▸ What to do
Every line in the entries that holds the word "full" counts toward the answer, which should be a single number.

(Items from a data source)
------------------------------------------------------------
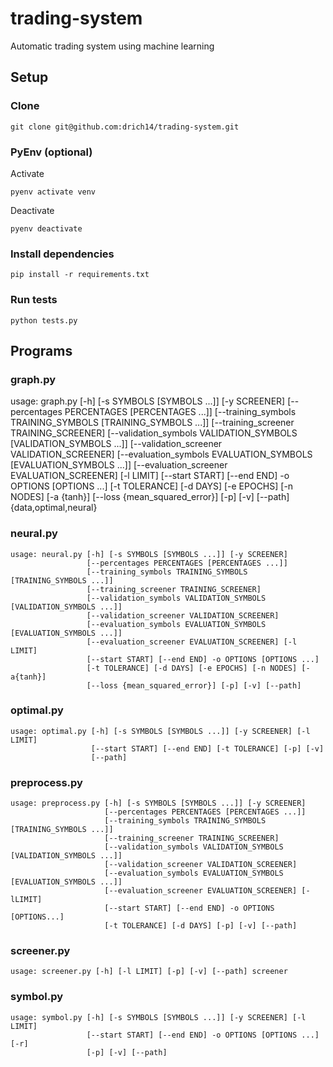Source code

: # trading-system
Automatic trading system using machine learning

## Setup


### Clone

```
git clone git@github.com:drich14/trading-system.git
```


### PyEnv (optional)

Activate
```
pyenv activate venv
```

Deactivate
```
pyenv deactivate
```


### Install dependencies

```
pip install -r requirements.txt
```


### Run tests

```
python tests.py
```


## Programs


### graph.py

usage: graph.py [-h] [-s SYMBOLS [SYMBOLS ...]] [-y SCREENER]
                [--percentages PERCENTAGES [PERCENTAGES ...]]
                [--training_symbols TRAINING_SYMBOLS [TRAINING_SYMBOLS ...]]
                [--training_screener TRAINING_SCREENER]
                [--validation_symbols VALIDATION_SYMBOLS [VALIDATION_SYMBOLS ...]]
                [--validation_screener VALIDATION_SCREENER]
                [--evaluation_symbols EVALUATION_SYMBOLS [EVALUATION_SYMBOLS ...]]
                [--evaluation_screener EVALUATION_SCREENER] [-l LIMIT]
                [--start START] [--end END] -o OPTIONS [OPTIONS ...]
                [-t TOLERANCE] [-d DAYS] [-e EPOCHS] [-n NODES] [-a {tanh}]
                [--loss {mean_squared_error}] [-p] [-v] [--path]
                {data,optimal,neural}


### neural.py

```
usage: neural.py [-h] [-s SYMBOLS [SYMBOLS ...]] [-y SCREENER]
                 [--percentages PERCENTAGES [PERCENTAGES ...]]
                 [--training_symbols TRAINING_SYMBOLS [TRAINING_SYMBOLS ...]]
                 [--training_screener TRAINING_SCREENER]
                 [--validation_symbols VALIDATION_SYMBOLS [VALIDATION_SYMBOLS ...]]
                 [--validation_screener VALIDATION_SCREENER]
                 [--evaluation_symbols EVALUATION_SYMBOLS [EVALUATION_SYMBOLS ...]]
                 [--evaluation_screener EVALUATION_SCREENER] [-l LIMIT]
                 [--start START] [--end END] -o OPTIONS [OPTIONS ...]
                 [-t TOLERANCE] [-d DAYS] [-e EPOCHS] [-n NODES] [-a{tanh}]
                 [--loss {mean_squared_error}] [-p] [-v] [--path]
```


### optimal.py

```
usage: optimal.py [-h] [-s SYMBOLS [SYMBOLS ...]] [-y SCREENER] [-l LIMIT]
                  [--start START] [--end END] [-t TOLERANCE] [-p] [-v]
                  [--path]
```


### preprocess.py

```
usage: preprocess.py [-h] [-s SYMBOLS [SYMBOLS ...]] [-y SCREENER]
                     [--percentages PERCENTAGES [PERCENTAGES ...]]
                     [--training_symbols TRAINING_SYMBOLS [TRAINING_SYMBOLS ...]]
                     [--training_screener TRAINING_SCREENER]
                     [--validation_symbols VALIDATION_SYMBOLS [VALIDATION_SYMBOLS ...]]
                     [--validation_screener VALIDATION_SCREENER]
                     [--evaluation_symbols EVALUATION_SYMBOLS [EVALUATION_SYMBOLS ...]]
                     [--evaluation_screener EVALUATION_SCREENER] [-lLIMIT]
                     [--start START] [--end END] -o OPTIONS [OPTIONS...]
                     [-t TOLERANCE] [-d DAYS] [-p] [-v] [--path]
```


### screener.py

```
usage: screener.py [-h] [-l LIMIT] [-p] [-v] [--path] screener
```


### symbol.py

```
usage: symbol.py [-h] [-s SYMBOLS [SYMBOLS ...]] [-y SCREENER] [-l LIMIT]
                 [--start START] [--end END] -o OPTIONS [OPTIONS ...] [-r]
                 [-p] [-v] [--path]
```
------------------------------------------------------------
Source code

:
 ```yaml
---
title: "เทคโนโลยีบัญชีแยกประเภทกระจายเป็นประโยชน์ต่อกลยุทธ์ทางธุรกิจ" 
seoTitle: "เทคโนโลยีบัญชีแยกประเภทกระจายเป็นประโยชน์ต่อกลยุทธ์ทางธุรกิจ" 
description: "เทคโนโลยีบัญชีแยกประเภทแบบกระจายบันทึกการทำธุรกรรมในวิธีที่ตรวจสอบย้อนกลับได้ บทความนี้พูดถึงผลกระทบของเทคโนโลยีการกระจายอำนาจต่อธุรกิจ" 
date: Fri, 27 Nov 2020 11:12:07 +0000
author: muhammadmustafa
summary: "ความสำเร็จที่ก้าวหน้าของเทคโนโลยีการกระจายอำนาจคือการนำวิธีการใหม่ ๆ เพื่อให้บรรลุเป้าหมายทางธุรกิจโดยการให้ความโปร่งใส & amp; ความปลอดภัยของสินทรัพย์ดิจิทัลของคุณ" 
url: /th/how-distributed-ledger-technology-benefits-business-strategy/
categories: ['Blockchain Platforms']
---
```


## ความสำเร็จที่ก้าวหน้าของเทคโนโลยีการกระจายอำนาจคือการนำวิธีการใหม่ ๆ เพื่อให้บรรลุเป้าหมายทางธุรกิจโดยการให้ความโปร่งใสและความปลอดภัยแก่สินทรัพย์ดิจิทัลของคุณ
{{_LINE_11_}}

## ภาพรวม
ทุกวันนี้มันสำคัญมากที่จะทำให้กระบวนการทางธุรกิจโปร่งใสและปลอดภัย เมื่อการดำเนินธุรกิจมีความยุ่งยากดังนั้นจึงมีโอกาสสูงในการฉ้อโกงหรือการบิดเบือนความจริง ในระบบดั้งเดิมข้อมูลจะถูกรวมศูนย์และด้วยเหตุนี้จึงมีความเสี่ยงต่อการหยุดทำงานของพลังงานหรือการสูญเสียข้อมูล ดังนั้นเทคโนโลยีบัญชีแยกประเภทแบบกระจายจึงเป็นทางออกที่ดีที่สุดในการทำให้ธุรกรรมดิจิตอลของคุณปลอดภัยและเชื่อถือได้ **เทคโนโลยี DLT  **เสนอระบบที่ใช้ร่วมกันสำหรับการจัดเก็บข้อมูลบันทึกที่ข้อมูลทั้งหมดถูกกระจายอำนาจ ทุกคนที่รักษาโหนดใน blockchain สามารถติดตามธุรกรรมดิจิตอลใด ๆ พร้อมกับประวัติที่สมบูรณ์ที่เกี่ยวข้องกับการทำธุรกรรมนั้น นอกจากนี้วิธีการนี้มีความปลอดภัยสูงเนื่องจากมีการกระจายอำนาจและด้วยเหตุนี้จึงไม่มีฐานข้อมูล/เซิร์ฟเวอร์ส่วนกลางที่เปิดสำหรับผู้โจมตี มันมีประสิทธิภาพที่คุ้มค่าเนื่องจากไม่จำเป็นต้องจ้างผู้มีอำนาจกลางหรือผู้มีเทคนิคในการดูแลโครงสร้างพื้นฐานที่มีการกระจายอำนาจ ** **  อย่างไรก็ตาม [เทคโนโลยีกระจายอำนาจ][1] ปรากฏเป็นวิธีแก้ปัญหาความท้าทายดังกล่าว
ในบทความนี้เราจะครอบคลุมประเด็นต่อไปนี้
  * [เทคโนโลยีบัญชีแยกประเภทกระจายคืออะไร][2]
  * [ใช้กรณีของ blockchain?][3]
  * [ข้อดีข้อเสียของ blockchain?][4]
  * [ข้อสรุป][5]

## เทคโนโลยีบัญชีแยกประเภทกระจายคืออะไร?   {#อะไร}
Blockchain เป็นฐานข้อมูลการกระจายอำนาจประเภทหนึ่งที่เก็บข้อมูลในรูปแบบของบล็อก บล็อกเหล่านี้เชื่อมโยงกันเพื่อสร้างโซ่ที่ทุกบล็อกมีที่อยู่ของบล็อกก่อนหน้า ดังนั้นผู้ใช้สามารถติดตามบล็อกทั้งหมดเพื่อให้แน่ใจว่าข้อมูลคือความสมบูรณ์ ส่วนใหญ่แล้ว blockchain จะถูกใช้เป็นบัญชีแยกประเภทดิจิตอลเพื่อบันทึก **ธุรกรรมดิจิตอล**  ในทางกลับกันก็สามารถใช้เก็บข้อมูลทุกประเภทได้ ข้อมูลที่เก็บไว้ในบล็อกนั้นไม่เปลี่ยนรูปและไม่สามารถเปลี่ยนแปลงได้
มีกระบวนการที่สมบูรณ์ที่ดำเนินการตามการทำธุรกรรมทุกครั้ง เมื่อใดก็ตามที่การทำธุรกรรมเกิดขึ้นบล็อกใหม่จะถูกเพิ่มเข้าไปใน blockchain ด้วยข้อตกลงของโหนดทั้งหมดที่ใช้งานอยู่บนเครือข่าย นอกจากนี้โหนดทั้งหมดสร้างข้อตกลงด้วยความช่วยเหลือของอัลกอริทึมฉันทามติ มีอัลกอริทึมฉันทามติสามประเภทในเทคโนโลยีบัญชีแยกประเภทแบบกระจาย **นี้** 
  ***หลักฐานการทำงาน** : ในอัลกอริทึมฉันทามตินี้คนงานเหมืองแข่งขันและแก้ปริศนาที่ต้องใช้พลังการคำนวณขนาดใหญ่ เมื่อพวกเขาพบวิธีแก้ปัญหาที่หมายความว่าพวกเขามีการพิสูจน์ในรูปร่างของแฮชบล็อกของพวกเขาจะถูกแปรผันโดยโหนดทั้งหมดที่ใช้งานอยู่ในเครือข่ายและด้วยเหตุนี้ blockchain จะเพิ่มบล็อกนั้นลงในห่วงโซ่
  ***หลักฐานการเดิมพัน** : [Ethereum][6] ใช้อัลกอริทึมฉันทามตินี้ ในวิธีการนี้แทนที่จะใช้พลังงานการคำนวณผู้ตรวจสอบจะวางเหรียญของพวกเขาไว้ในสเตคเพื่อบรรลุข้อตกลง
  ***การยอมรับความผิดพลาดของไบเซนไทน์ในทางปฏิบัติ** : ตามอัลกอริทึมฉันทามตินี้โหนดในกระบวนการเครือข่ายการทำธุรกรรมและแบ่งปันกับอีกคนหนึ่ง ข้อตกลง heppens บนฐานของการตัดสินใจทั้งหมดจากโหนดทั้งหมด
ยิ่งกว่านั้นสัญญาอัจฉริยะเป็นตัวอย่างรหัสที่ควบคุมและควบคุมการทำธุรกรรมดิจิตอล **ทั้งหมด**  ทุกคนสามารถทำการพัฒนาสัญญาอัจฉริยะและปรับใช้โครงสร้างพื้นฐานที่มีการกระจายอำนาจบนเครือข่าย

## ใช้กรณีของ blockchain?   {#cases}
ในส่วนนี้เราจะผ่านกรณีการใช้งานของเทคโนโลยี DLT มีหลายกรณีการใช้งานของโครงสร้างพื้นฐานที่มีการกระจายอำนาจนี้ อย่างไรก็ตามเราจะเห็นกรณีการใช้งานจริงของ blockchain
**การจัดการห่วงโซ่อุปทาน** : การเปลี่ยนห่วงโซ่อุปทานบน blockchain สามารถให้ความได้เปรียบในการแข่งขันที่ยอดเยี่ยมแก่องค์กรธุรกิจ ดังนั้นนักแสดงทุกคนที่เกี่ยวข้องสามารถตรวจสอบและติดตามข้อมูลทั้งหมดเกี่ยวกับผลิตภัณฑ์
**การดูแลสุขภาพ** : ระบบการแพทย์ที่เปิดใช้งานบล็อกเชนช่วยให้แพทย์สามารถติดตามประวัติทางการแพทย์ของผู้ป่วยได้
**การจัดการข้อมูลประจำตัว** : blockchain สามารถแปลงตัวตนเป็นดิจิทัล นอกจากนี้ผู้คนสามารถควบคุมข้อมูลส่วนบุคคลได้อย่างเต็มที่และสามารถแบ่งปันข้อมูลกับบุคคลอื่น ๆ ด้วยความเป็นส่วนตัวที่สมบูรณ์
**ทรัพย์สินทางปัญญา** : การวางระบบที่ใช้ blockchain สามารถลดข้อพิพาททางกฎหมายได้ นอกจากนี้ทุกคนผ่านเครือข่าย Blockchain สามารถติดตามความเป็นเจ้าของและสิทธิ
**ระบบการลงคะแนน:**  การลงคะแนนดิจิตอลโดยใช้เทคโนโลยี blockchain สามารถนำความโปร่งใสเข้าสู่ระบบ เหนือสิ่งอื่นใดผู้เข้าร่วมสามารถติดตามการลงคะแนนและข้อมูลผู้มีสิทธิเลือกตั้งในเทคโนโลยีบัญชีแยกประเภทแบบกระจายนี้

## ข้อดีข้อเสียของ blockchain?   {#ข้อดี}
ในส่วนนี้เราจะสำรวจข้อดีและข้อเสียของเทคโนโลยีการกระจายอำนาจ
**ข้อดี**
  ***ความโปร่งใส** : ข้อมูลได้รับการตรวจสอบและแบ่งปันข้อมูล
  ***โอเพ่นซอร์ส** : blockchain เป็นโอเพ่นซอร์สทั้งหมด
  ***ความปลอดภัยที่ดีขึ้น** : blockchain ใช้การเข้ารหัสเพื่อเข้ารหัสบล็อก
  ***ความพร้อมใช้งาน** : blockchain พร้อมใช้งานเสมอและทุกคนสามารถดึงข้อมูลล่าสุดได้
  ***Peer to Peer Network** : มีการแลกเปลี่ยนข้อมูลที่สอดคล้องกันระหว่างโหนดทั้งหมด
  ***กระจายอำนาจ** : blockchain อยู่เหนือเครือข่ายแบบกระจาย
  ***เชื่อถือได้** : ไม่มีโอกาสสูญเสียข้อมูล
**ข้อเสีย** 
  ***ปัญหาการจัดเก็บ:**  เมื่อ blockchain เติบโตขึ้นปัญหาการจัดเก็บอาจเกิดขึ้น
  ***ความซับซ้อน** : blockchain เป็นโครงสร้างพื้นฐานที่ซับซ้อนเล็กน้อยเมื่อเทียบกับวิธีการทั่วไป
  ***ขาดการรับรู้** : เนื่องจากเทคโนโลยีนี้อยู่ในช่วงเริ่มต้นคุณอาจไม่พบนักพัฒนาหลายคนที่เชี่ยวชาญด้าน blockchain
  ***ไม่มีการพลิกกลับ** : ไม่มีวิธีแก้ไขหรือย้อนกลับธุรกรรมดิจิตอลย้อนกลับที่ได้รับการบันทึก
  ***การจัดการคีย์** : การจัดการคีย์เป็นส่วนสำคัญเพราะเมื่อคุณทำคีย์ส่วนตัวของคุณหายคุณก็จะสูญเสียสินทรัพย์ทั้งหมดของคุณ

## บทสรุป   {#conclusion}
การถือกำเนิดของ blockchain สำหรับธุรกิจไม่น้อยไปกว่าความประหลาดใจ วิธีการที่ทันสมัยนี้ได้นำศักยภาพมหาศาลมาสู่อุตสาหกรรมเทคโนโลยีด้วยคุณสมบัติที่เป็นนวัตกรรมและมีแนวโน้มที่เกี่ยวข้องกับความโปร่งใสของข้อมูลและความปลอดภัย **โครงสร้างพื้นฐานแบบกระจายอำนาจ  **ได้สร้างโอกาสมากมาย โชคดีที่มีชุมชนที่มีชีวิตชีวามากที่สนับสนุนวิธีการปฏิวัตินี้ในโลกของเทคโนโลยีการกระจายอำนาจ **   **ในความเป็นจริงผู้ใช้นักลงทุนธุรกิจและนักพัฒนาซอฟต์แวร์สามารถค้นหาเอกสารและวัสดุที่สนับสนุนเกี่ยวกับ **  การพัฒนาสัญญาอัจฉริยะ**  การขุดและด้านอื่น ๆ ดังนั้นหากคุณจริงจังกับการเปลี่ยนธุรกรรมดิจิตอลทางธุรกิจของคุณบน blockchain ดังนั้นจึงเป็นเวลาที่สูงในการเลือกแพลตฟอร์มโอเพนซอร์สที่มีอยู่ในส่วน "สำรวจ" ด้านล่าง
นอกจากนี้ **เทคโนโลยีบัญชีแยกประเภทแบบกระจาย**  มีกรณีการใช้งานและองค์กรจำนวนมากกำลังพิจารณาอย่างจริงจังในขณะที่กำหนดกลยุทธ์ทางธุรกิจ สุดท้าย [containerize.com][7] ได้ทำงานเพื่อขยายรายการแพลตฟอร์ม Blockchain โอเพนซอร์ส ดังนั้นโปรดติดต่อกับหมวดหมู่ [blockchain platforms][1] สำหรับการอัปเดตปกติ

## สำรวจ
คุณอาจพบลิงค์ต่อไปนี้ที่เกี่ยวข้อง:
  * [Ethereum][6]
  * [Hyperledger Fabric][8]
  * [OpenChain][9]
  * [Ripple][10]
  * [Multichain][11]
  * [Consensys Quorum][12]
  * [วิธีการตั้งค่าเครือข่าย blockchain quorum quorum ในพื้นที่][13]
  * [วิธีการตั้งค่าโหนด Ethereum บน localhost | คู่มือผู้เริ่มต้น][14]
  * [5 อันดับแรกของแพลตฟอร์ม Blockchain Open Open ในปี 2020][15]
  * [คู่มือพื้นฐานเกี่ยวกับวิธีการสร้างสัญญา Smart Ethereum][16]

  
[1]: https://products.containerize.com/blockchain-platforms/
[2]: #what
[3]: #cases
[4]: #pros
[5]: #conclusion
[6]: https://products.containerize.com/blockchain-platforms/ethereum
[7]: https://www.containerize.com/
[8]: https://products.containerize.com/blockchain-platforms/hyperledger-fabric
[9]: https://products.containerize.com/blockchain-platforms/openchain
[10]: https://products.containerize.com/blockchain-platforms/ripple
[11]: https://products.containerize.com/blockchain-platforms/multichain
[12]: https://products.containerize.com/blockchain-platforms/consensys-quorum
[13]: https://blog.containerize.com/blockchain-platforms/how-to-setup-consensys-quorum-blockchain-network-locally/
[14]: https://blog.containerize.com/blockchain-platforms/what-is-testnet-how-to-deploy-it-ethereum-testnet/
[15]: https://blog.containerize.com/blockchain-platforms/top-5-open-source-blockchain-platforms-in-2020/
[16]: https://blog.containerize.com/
------------------------------------------------------------
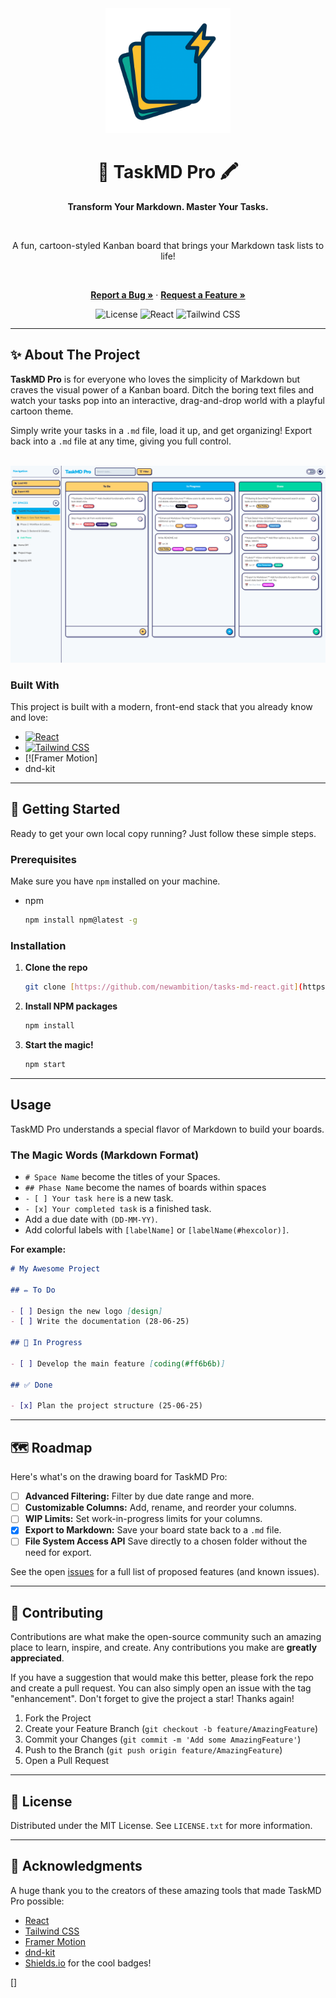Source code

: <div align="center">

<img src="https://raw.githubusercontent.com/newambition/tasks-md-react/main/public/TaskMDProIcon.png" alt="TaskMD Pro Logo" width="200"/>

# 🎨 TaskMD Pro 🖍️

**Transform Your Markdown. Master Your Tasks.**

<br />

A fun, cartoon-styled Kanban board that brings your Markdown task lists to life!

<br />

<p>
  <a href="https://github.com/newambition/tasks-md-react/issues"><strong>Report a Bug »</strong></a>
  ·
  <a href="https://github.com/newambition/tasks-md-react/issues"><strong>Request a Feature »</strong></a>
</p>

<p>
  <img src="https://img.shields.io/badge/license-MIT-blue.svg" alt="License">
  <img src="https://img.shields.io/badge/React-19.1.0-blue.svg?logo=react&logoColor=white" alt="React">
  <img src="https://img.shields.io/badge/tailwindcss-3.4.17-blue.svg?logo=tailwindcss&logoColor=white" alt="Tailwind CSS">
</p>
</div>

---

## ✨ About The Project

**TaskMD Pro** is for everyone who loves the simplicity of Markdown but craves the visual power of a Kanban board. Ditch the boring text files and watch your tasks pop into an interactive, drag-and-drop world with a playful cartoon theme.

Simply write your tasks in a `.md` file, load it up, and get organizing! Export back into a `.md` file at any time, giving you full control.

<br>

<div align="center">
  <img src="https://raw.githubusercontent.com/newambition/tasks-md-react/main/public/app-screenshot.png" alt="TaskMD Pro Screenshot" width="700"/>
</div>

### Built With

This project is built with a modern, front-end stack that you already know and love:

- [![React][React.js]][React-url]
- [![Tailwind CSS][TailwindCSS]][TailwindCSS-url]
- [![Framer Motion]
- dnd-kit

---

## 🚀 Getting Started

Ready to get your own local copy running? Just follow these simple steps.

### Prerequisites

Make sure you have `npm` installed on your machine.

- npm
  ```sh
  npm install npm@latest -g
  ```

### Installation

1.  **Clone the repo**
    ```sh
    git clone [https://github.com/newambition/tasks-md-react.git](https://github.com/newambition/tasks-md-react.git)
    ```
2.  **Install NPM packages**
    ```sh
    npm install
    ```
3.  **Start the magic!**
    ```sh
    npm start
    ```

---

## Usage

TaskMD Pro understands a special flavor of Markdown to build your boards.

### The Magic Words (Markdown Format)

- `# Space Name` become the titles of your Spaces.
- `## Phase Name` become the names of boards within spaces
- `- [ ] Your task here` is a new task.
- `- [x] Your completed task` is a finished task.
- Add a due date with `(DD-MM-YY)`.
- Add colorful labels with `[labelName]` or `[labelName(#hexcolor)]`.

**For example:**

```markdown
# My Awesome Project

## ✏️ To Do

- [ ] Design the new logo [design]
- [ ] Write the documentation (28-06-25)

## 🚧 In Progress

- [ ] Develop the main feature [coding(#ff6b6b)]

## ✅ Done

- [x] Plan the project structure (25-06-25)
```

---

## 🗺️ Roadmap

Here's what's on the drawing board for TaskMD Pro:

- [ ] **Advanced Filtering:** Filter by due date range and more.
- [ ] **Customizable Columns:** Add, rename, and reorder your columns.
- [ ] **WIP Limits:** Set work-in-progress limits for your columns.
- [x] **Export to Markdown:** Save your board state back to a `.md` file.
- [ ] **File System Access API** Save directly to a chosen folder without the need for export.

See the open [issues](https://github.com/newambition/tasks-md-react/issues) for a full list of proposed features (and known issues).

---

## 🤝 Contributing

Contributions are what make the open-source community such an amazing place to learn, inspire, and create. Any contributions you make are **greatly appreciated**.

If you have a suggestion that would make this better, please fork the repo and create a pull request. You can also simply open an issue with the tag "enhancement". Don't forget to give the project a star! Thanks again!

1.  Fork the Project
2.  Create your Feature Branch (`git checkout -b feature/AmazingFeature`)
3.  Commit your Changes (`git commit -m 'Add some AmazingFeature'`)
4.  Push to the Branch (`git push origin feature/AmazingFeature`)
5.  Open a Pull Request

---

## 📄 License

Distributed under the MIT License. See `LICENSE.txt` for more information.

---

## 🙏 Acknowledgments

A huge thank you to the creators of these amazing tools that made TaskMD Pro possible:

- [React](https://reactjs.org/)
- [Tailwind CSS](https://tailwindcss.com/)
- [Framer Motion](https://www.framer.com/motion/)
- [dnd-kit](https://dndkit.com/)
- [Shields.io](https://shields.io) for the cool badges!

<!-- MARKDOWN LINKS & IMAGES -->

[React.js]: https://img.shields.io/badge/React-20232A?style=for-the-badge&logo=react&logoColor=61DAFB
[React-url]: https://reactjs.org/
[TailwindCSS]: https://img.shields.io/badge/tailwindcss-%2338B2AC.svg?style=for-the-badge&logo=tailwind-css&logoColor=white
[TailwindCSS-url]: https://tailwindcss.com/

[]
------------------------------------------------------------
▸ Problem solution
2